* Problem requirements
When the line containing "131 & 70 & [ 17, 24 ]" is reached, begin reproducing lines exactly and continue through the last line of the records below.

[Opening Data for processing section]

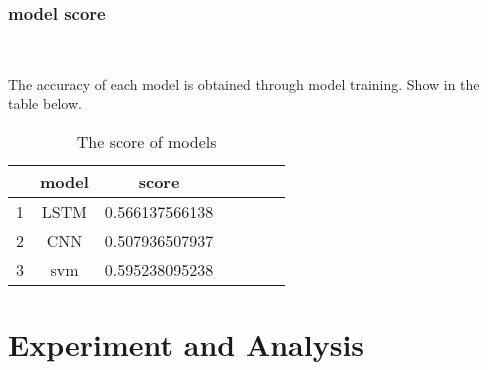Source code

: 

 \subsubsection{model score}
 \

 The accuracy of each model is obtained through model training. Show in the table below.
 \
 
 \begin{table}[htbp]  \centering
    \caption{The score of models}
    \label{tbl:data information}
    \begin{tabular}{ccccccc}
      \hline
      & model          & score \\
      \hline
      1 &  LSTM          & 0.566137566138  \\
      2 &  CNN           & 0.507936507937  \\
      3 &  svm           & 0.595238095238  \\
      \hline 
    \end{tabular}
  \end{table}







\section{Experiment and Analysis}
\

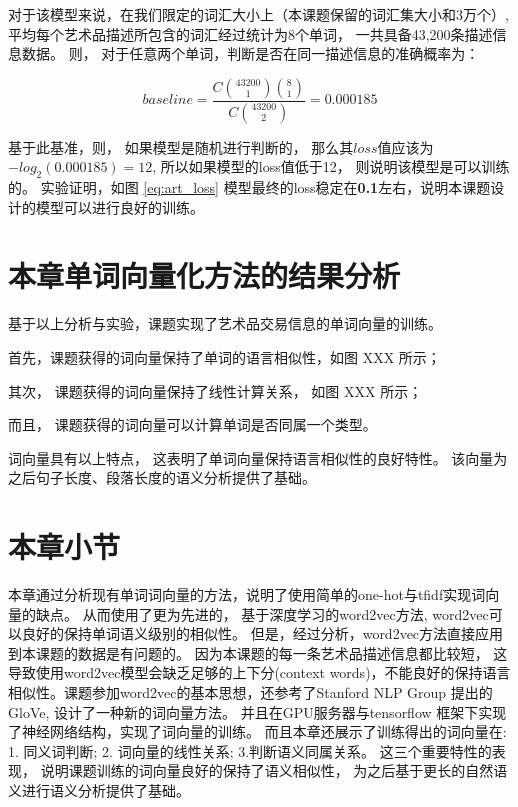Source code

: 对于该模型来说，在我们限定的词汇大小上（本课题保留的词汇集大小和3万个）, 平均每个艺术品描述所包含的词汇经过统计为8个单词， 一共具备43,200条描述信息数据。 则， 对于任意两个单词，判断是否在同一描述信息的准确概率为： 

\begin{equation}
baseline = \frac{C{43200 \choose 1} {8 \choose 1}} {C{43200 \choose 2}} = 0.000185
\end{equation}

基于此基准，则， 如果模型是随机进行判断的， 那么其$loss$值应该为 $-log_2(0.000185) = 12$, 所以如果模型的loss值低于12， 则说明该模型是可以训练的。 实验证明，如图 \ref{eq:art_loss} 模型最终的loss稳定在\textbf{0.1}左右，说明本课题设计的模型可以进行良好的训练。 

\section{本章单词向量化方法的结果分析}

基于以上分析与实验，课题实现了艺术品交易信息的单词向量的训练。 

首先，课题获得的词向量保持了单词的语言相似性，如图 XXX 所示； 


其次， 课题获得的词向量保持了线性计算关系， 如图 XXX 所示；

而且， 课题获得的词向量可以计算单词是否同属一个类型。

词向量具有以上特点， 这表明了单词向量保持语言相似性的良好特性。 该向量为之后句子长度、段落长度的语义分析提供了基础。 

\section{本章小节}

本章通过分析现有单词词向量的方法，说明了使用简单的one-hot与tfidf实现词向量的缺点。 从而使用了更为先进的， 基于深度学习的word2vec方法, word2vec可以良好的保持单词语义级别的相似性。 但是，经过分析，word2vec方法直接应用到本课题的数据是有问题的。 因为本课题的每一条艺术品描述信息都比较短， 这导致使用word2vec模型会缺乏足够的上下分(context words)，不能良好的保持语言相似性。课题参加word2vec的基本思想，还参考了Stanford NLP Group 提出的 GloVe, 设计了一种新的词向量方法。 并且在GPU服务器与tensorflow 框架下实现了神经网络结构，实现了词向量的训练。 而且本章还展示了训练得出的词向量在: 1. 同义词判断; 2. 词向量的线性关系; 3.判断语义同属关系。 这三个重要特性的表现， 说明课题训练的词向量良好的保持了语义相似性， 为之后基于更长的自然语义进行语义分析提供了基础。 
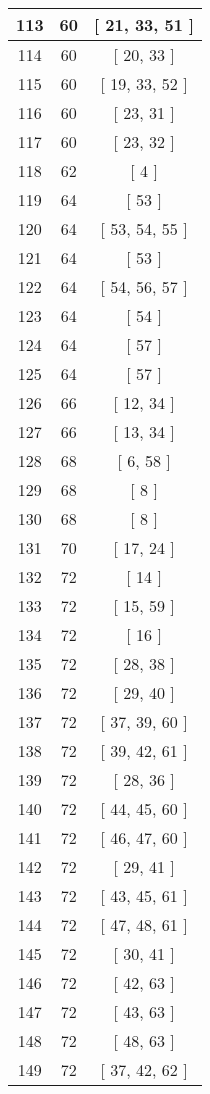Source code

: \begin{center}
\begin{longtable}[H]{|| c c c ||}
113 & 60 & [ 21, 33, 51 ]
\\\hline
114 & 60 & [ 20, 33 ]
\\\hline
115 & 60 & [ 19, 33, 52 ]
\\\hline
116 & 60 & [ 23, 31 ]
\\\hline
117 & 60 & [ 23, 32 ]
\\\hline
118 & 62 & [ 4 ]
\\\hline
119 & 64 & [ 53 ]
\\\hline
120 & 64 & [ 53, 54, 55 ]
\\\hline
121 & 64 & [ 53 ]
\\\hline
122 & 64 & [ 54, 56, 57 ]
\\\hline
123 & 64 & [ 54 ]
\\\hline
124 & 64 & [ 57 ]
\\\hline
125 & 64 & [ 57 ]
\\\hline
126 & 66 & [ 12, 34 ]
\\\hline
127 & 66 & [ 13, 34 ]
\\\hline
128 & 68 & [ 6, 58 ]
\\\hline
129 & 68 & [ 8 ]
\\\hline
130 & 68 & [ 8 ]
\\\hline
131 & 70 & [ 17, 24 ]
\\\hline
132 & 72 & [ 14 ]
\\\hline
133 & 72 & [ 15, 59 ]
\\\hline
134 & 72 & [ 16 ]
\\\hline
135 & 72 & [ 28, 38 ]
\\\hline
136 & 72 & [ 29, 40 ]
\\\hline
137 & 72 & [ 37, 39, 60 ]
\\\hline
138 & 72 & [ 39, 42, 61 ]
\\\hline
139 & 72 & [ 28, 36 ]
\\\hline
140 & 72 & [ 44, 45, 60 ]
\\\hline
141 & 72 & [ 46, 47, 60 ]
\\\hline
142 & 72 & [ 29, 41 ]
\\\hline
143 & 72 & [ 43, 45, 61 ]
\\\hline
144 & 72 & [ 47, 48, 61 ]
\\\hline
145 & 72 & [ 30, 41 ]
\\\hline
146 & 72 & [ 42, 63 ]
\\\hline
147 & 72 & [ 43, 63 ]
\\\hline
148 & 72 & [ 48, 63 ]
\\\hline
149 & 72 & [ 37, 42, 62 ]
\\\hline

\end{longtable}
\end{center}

[Closing Data for processing section]

* Written response
131 & 70 & [ 17, 24 ]
\\\hline
132 & 72 & [ 14 ]
\\\hline
133 & 72 & [ 15, 59 ]
\\\hline
134 & 72 & [ 16 ]
\\\hline
135 & 72 & [ 28, 38 ]
\\\hline
136 & 72 & [ 29, 40 ]
\\\hline
137 & 72 & [ 37, 39, 60 ]
\\\hline
138 & 72 & [ 39, 42, 61 ]
\\\hline
139 & 72 & [ 28, 36 ]
\\\hline
140 & 72 & [ 44, 45, 60 ]
\\\hline
141 & 72 & [ 46, 47, 60 ]
\\\hline
142 & 72 & [ 29, 41 ]
\\\hline
143 & 72 & [ 43, 45, 61 ]
\\\hline
144 & 72 & [ 47, 48, 61 ]
\\\hline
145 & 72 & [ 30, 41 ]
\\\hline
146 & 72 & [ 42, 63 ]
\\\hline
147 & 72 & [ 43, 63 ]
\\\hline
148 & 72 & [ 48, 63 ]
\\\hline
149 & 72 & [ 37, 42, 62 ]
\\\hline

\end{longtable}
\end{center}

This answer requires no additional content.